What needs to be done → The result should be the full listing copied exactly, with no pictures in it.

**** The input ****

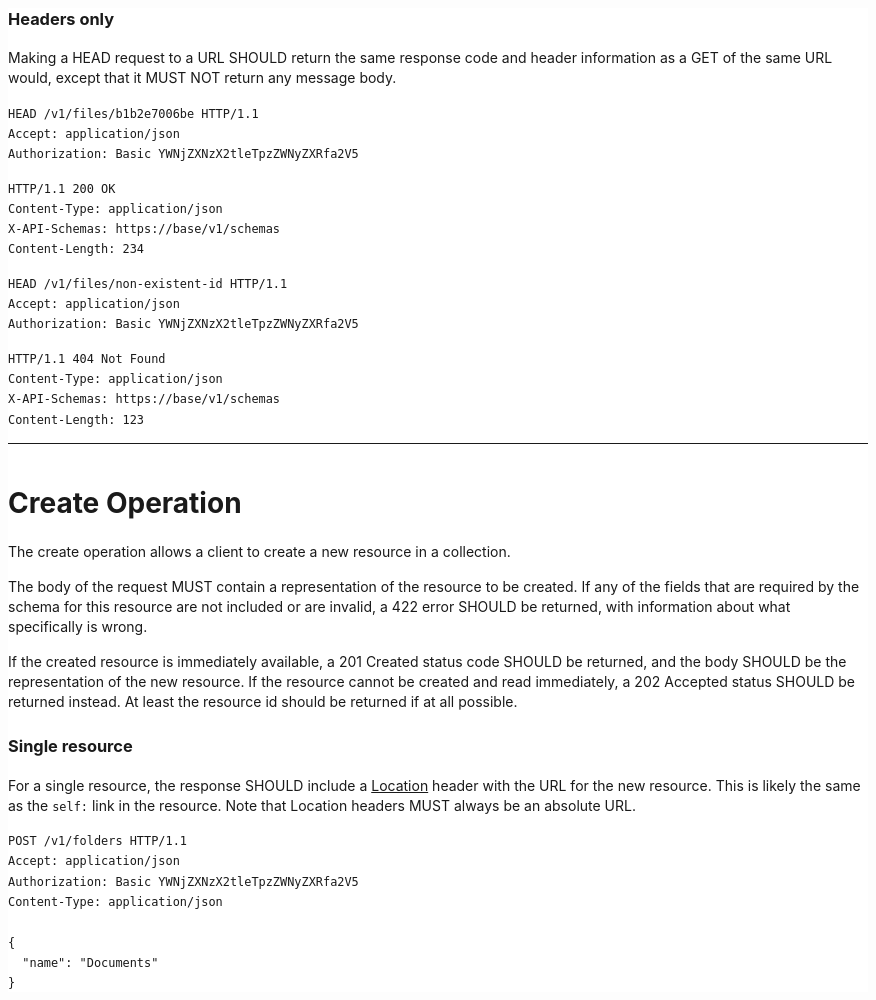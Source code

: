 ### Headers only ###
Making a HEAD request to a URL SHOULD return the same response code and header information as a GET of the same URL would, except that it MUST NOT return any message body.

```http
HEAD /v1/files/b1b2e7006be HTTP/1.1
Accept: application/json
Authorization: Basic YWNjZXNzX2tleTpzZWNyZXRfa2V5

```

```
HTTP/1.1 200 OK
Content-Type: application/json
X-API-Schemas: https://base/v1/schemas
Content-Length: 234

```


```http
HEAD /v1/files/non-existent-id HTTP/1.1
Accept: application/json
Authorization: Basic YWNjZXNzX2tleTpzZWNyZXRfa2V5

```

```
HTTP/1.1 404 Not Found
Content-Type: application/json
X-API-Schemas: https://base/v1/schemas
Content-Length: 123

```

----------------------------------------
# Create Operation #
The create operation allows a client to create a new resource in a collection.

The body of the request MUST contain a representation of the resource to be created.  If any of the fields that are required by the schema for this resource are not included or are invalid, a 422 error SHOULD be returned, with information about what specifically is wrong.

If the created resource is immediately available, a 201 Created status code SHOULD be returned, and the body SHOULD be the representation of the new resource.  If the resource cannot be created and read immediately, a 202 Accepted status SHOULD be returned instead.  At least the resource id should be returned if at all possible.

### Single resource ###
For a single resource, the response SHOULD include a [Location](http://tools.ietf.org/html/rfc2616#section-14.30) header with the URL for the new resource. This is likely the same as the `self:` link in the resource.  Note that Location headers MUST always be an absolute URL.

```http
POST /v1/folders HTTP/1.1
Accept: application/json
Authorization: Basic YWNjZXNzX2tleTpzZWNyZXRfa2V5
Content-Type: application/json

{
  "name": "Documents"
}
```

****

Answer box →
Source code

: ### Headers only ###
Making a HEAD request to a URL SHOULD return the same response code and header information as a GET of the same URL would, except that it MUST NOT return any message body.

```http
HEAD /v1/files/b1b2e7006be HTTP/1.1
Accept: application/json
Authorization: Basic YWNjZXNzX2tleTpzZWNyZXRfa2V5

```

```
HTTP/1.1 200 OK
Content-Type: application/json
X-API-Schemas: https://base/v1/schemas
Content-Length: 234

```


```http
HEAD /v1/files/non-existent-id HTTP/1.1
Accept: application/json
Authorization: Basic YWNjZXNzX2tleTpzZWNyZXRfa2V5

```

```
HTTP/1.1 404 Not Found
Content-Type: application/json
X-API-Schemas: https://base/v1/schemas
Content-Length: 123

```

----------------------------------------
# Create Operation #
The create operation allows a client to create a new resource in a collection.

The body of the request MUST contain a representation of the resource to be created.  If any of the fields that are required by the schema for this resource are not included or are invalid, a 422 error SHOULD be returned, with information about what specifically is wrong.

If the created resource is immediately available, a 201 Created status code SHOULD be returned, and the body SHOULD be the representation of the new resource.  If the resource cannot be created and read immediately, a 202 Accepted status SHOULD be returned instead.  At least the resource id should be returned if at all possible.

### Single resource ###
For a single resource, the response SHOULD include a [Location](http://tools.ietf.org/html/rfc2616#section-14.30) header with the URL for the new resource. This is likely the same as the `self:` link in the resource.  Note that Location headers MUST always be an absolute URL.

```http
POST /v1/folders HTTP/1.1
Accept: application/json
Authorization: Basic YWNjZXNzX2tleTpzZWNyZXRfa2V5
Content-Type: application/json

{
  "name": "Documents"
}
```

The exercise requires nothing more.